🤖 AI Summary
Existing imitation learning approaches suffer from fragmented viewpoint modeling—either focusing exclusively on egocentric or exocentric views—and lack cognitively grounded mechanisms, hindering faithful replication of the human “observe–act” closed-loop. To address this, we introduce EgoMe, the first large-scale, real-world paired egocentric-exocentric video dataset, comprising 7,902 synchronized ego-exo video pairs augmented with multimodal sensor data (eye-tracking, IMU, magnetometer). We systematically incorporate human inter-view transformation cognition into imitation learning, designing eight novel benchmark tasks. Through multi-camera synchronized acquisition, precise temporal alignment, semantic annotation, and statistics-driven quality validation, EgoMe achieves superior viewpoint consistency, behavioral diversity, modality richness, and real-world deployability compared to prior datasets.

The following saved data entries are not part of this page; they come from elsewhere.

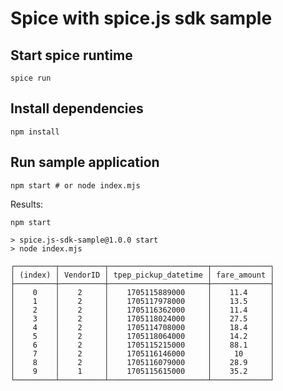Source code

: # Spice with spice.js sdk sample

## Start spice runtime

```shell
spice run
```

## Install dependencies

```shell
npm install
```

## Run sample application

```shell
npm start # or node index.mjs
```

Results:

```shell
npm start

> spice.js-sdk-sample@1.0.0 start
> node index.mjs

┌─────────┬──────────┬──────────────────────┬─────────────┐
│ (index) │ VendorID │ tpep_pickup_datetime │ fare_amount │
├─────────┼──────────┼──────────────────────┼─────────────┤
│    0    │    2     │    1705115889000     │    11.4     │
│    1    │    2     │    1705117978000     │    13.5     │
│    2    │    2     │    1705116362000     │    11.4     │
│    3    │    2     │    1705118024000     │    27.5     │
│    4    │    2     │    1705114708000     │    18.4     │
│    5    │    2     │    1705118064000     │    14.2     │
│    6    │    2     │    1705115215000     │    88.1     │
│    7    │    2     │    1705116146000     │     10      │
│    8    │    2     │    1705116079000     │    28.9     │
│    9    │    1     │    1705115615000     │    35.2     │
└─────────┴──────────┴──────────────────────┴─────────────┘
```
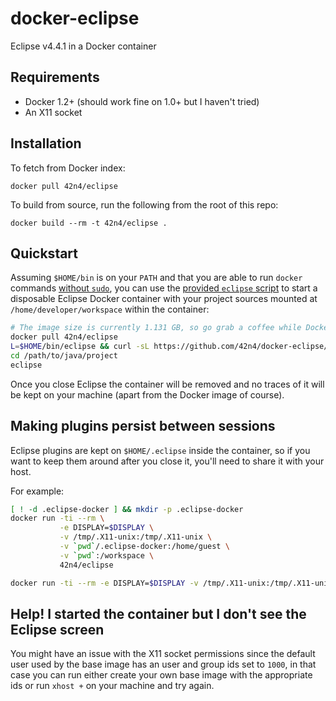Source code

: # docker-eclipse

Eclipse v4.4.1 in a Docker container

## Requirements

* Docker 1.2+ (should work fine on 1.0+ but I haven't tried)
* An X11 socket

## Installation

To fetch from Docker index:

```
docker pull 42n4/eclipse
```

To build from source, run the following from the root of this repo:

```
docker build --rm -t 42n4/eclipse .
```


## Quickstart

Assuming `$HOME/bin` is on your `PATH` and that you are able to run `docker`
commands [without `sudo`](http://docs.docker.io/installation/ubuntulinux/#giving-non-root-access),
you can use the [provided `eclipse` script](eclipse) to start a disposable
Eclipse Docker container with your project sources mounted at `/home/developer/workspace`
within the container:

```sh
# The image size is currently 1.131 GB, so go grab a coffee while Docker downloads it
docker pull 42n4/eclipse
L=$HOME/bin/eclipse && curl -sL https://github.com/42n4/docker-eclipse/raw/master/eclipse > $L && chmod +x $L
cd /path/to/java/project
eclipse
```

Once you close Eclipse the container will be removed and no traces of it will be
kept on your machine (apart from the Docker image of course).

## Making plugins persist between sessions

Eclipse plugins are kept on `$HOME/.eclipse` inside the container, so if you
want to keep them around after you close it, you'll need to share it with your
host.

For example:

```sh
[ ! -d .eclipse-docker ] && mkdir -p .eclipse-docker
docker run -ti --rm \
           -e DISPLAY=$DISPLAY \
           -v /tmp/.X11-unix:/tmp/.X11-unix \
           -v `pwd`/.eclipse-docker:/home/guest \
           -v `pwd`:/workspace \
           42n4/eclipse

docker run -ti --rm -e DISPLAY=$DISPLAY -v /tmp/.X11-unix:/tmp/.X11-unix -v `pwd`/.eclipse-docker:/home/guest -v `pwd`:/workspace 42n4/eclipse
```

## Help! I started the container but I don't see the Eclipse screen

You might have an issue with the X11 socket permissions since the default user
used by the base image has an user and group ids set to `1000`, in that case
you can run either create your own base image with the appropriate ids or run
`xhost +` on your machine and try again.
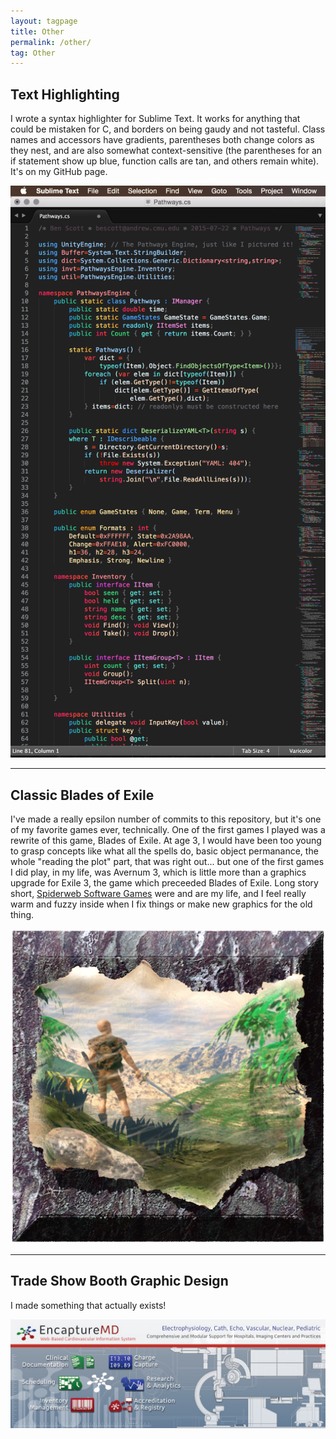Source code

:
 ```yaml
---
layout: tagpage
title: Other
permalink: /other/
tag: Other
---
```


## Text Highlighting ##

I wrote a syntax highlighter for Sublime Text. It works for anything that could be mistaken for C, and borders on being gaudy and not tasteful. Class names and accessors have gradients, parentheses both change colors as they nest, and are also somewhat context-sensitive (the parentheses for an if statement show up blue, function calls are tan, and others remain white). It's on my GitHub page.

[![varicolor](/rsc/varicolor.png)](/other/varicolor/)

---

## Classic Blades of Exile ##

I've made a really epsilon number of commits to this repository, but it's one of my favorite games ever, technically. One of the first games I played was a rewrite of this game, Blades of Exile. At age 3, I would have been too young to grasp concepts like what all the spells do, basic object permanance, the whole "reading the plot" part, that was right out... but one of the first games I did play, in my life, was Avernum 3, which is little more than a graphics upgrade for Exile 3, the game which preceeded Blades of Exile. Long story short, [Spiderweb Software Games][spiderweb] were and are my life, and I feel really warm and fuzzy inside when I fix things or make new graphics for the old thing.

[![BOE Icon](/rsc/boe-icon.png)][cboe]


---


## Trade Show Booth Graphic Design ##

I made something that actually exists!

[![booth](/rsc/fi/booth-design.jpg)](/other/fi/booth/)



[cboe]: http://github.com/calref/cboe/
[spiderweb]: http://www.spiderwebsoftware.com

Empirical results demonstrate significant improvements in end-to-end robotic imitation performance and cross-view action generalization.
📝 Abstract
When interacting with the real world, human often take the egocentric (first-person) view as a benchmark, naturally transferring behaviors observed from a exocentric (third-person) view to their own. This cognitive theory provides a foundation for researching how robots can more effectively imitate human behavior. However, current research either employs multiple cameras with different views focusing on the same individual's behavior simultaneously or encounters unpair ego-exo view scenarios, there is no effort to fully exploit human cognitive behavior in the real world. To fill this gap, in this paper, we introduce a novel large-scale egocentric dataset, called EgoMe, which towards following the process of human imitation learning via egocentric view in the real world. Our dataset includes 7902 pairs of videos (15804 videos) for diverse daily behaviors in real-world scenarios. For a pair of videos, one video captures a exocentric view of the imitator observing the demonstrator's actions, while the other captures a egocentric view of the imitator subsequently following those actions. Notably, our dataset also contain exo-ego eye gaze, angular velocity, acceleration, magnetic strength and other sensor multi-modal data for assisting in establishing correlations between observing and following process. In addition, we also propose eight challenging benchmark tasks for fully leveraging this data resource and promoting the research of robot imitation learning ability. Extensive statistical analysis demonstrates significant advantages compared to existing datasets. The proposed EgoMe dataset and benchmark will be released soon.